Even experienced lifters make these errors with lifting straps:

Wrapping too loosely. The most common mistake. If the tail only goes around the bar once or the wrap has any slack, the strap will slip as the weight increases. Two solid rotations, tight against the bar, no daylight between the strap and the knurl.

Positioning the wrist loop too high. The loop should sit just above your wrist bones, not halfway up your forearm. If it's too high, you lose mechanical advantage and the strap pulls awkwardly through the movement.

Using straps on every set. If you never train without straps, your bare grip stagnates. Warm-ups and lighter sets should always be done without straps. Reserve them for when you actually need them.

Buying cheap straps and expecting them to hold. A $5 strap with single stitching will fail at some point. Usually at the worst possible time. Quality hardware is cheap insurance on a heavy set.

Lifting Straps vs Wrist Wraps: Not the Same Thing

A quick distinction because this confusion comes up constantly. Lifting straps and wrist wraps are two different tools for two different jobs.

Lifting straps attach you to the bar and take grip out of the limiting equation. Wrist wraps brace your wrist joint for pressing movements like bench press, overhead press, and heavy dumbbell work.

You'd use lifting straps on a deadlift. You'd use wrist wraps on an overhead press. For a barbell row, you might use both — straps for grip, wraps if your wrists need support at that load.

Building Grip Strength While Still Using Straps

There's a common concern that lifting straps will weaken your grip over time. This is only true if you stop training your bare grip entirely. If you're doing warm-up sets without straps, doing dead hangs, farmers carries, or grip-specific accessory work, your grip will keep developing alongside your pulling strength.

The goal is to be strong without straps and stronger with them.
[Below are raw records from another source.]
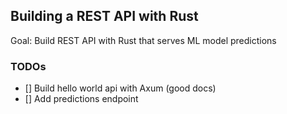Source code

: ## Building a REST API with Rust

Goal: Build REST API with Rust that serves ML model predictions

### TODOs

- [] Build hello world api with Axum (good docs)
- [] Add predictions endpoint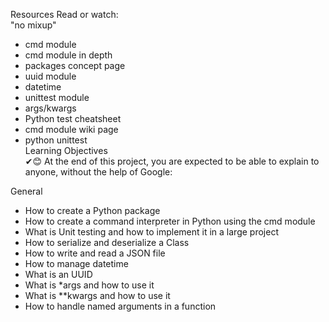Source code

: Resources
Read or watch:<br>
"no mixup"
- cmd module<br>
- cmd module in depth<br>
- packages concept page<br>
- uuid module<br>
- datetime<br>
- unittest module<br>
- args/kwargs<br>
- Python test cheatsheet<br>
- cmd module wiki page<br>
- python unittest<br>
Learning Objectives<br>
✔😊 At the end of this project, you are expected to be able to explain to anyone, without the help of Google:<br>

General<br>
- How to create a Python package<br>
- How to create a command interpreter in Python using the cmd module<br>
- What is Unit testing and how to implement it in a large project<br>
- How to serialize and deserialize a Class<br>
- How to write and read a JSON file<br>
- How to manage datetime<br>
- What is an UUID<br>
- What is *args and how to use it<br>
- What is **kwargs and how to use it<br>
- How to handle named arguments in a function<br>
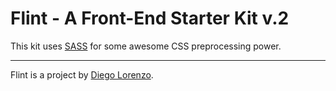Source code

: # Flint - A Front-End Starter Kit v.2


This kit uses [SASS](http://sass-lang.com/) for some awesome CSS preprocessing power.



---
Flint is a project by [Diego Lorenzo](https://github.com/weerd).


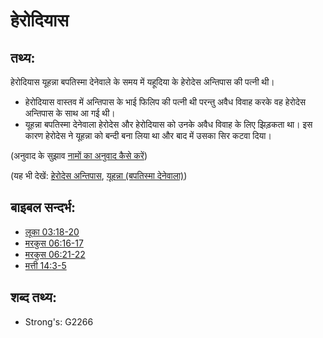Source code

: # हेरोदियास #

## तथ्य: ##

हेरोदियास यूहन्ना बपतिस्मा देनेवाले के समय में यहूदिया के हेरोदेस अन्तिपास की पत्नी थी।

* हेरोदियास वास्तव में अन्तिपास के भाई फिलिप की पत्नी थी परन्तु अवैध विवाह करके वह हेरोदेस अन्तिपास के साथ आ गई थी।
* यूहन्ना बपतिस्मा देनेवाला हेरोदेस और हेरोदियास को उनके अवैध विवाह के लिए झिड़़कता था। इस कारण हेरोदेस ने यूहन्ना को बन्दी बना लिया था और बाद में उसका सिर कटवा दिया।

(अनुवाद के सुझाव [नामों का अनुवाद कैसे करें](rc://hi/ta/man/translate/translate-names))

(यह भी देखें: [हेरोदेस अन्तिपास](../names/herodantipas.md), [यूहन्ना (बपतिस्मा देनेवाला)](../names/johnthebaptist.md))

## बाइबल सन्दर्भ: ##

* [लूका 03:18-20](rc://hi/tn/help/luk/03/18)
* [मरकुस 06:16-17](rc://hi/tn/help/mrk/06/16)
* [मरकुस 06:21-22](rc://hi/tn/help/mrk/06/21)
* [मत्ती 14:3-5](rc://hi/tn/help/mat/14/03)

## शब्द तथ्य: ##

* Strong's: G2266
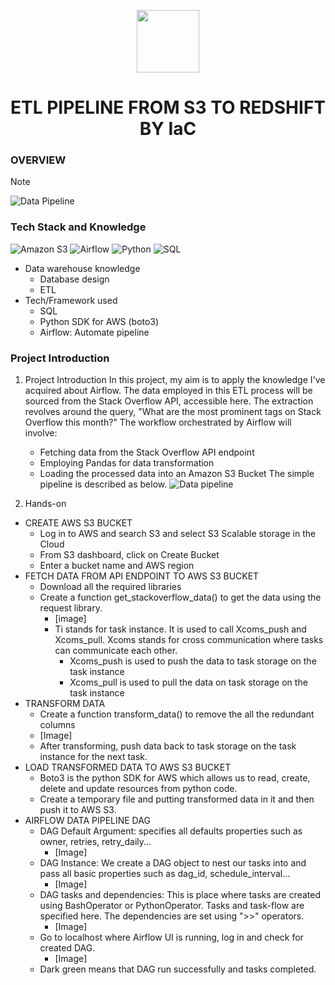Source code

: <p align="center">
<img height="100" width="100" src="https://cdn.iconscout.com/icon/premium/png-512-thumb/etl-10518137-8480186.png?f=webp&w=256"/>
</p>
<h1 align="center">ETL PIPELINE FROM S3 TO REDSHIFT BY IaC</h1>

### OVERVIEW
> [!NOTE]
> 
![Data Pipeline](etl.png)

### Tech Stack and Knowledge
![Amazon S3](https://img.shields.io/badge/amazons3-white?style=flat&logo=amazons3&logoColor=white&color=%23569A31) ![Airflow](https://img.shields.io/badge/Airflow-white?style=flat&logo=apacheairflow&logoColor=white&color=%23017CEE) ![Python](https://img.shields.io/badge/Python-white?style=flat&logo=python&logoColor=white&color=%233776AB) ![SQL](https://img.shields.io/badge/mySQL-white?style=flat&logo=mysql&logoColor=white&color=%234479A1) 

- Data warehouse knowledge
    - Database design
    - ETL
- Tech/Framework used
    - SQL
    - Python SDK for AWS (boto3)
    - Airflow: Automate pipeline

### Project Introduction
1. Project Introduction
In this project, my aim is to apply the knowledge I've acquired about Airflow. The data employed in this ETL process will be sourced from the Stack Overflow API, accessible here. The extraction revolves around the query, "What are the most prominent tags on Stack Overflow this month?" The workflow orchestrated by Airflow will involve:
    - Fetching data from the Stack Overflow API endpoint
    - Employing Pandas for data transformation
    - Loading the processed data into an Amazon S3 Bucket
The simple pipeline is described as below.
![Data pipeline](etl.png)

2. Hands-on
- CREATE AWS S3 BUCKET
    - Log in to AWS and search S3 and select S3 Scalable storage in the Cloud
    - From S3 dashboard, click on Create Bucket
    - Enter a bucket name and AWS region
- FETCH DATA FROM API ENDPOINT TO AWS S3 BUCKET
    - Download all the required libraries
    - Create a function get_stackoverflow_data() to get the data using the request library.
        - [image]
        - Ti stands for task instance. It is used to call Xcoms_push and Xcoms_pull. Xcoms stands for cross communication where tasks can communicate each other. 
            - Xcoms_push is used to push the data to task storage on the task instance
            - Xcoms_pull is used to pull the data on task storage on the task instance
- TRANSFORM DATA 
    - Create a function transform_data() to remove the all the redundant columns
    - [Image]
    - After transforming, push data back to task storage on the task instance for the next task.
- LOAD TRANSFORMED DATA TO AWS S3 BUCKET
    - Boto3 is the python SDK for AWS which allows us to read, create, delete and update resources from python code.
    - Create a temporary file and putting transformed data in it and then push it to AWS S3. 
- AIRFLOW DATA PIPELINE DAG
    - DAG Default Argument: specifies all defaults properties such as owner, retries, retry_daily...
        - [Image]
    - DAG Instance: We create a DAG object to nest our tasks into and pass all basic properties such as dag_id, schedule_interval...
        - [Image]
    - DAG tasks and dependencies: This is place where tasks are created using BashOperator or PythonOperator. Tasks and task-flow are specified here. The dependencies are set using ">>" operators. 
        - [Image]
    - Go to localhost where Airflow UI is running, log in and check for created DAG.
        - [Image]
    - Dark green means that DAG run successfully and tasks completed.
Not dependent on straps for every weight you touch.

A practical setup: do your first two working sets without straps. If you hit your rep target, great. If grip fails first, strap up for the remaining sets and hit the target. Over time, the no-strap threshold rises as your grip gets stronger.

Pairing Straps With Other Pulling Accessories

Lifting straps work well in combination with other gear depending on the movement:

  • Deadlifts: Straps + lifting belt for max-effort sets. Know when to put them on — heavy sets only, not warm-ups.
  • Heavy rows: Straps alone are usually enough. Belt optional depending on load.
  • Shrugs and rack pulls: Straps are almost always needed here because the loads tend to far exceed what bare grip can handle for meaningful sets and reps.
  • Dumbbell rows: Straps help on working sets but aren't always necessary at moderate weights. Use your judgment based on where grip fatigues relative to your lats.

If you want the full Battle Bunker pulling setup, the Strength Bundle pairs lifting straps with wrist wraps and a hybrid lifting belt — everything you need for heavy pull sessions without the markup of buying each piece separately.

The Bottom Line on Lifting Straps

Lifting straps are not a shortcut. They're a tool that removes one variable from your heavy pulling sessions — grip failure — so you can train the muscles you're actually targeting at the weights that challenge them. Used correctly, they let you accumulate more training volume on deadlifts, rows, and accessory pulls without your hands quitting before your back does.

Pick lasso straps for versatility. Learn to wrap them correctly. Use them on heavy working sets. Keep training your bare grip on everything else. That's the full picture.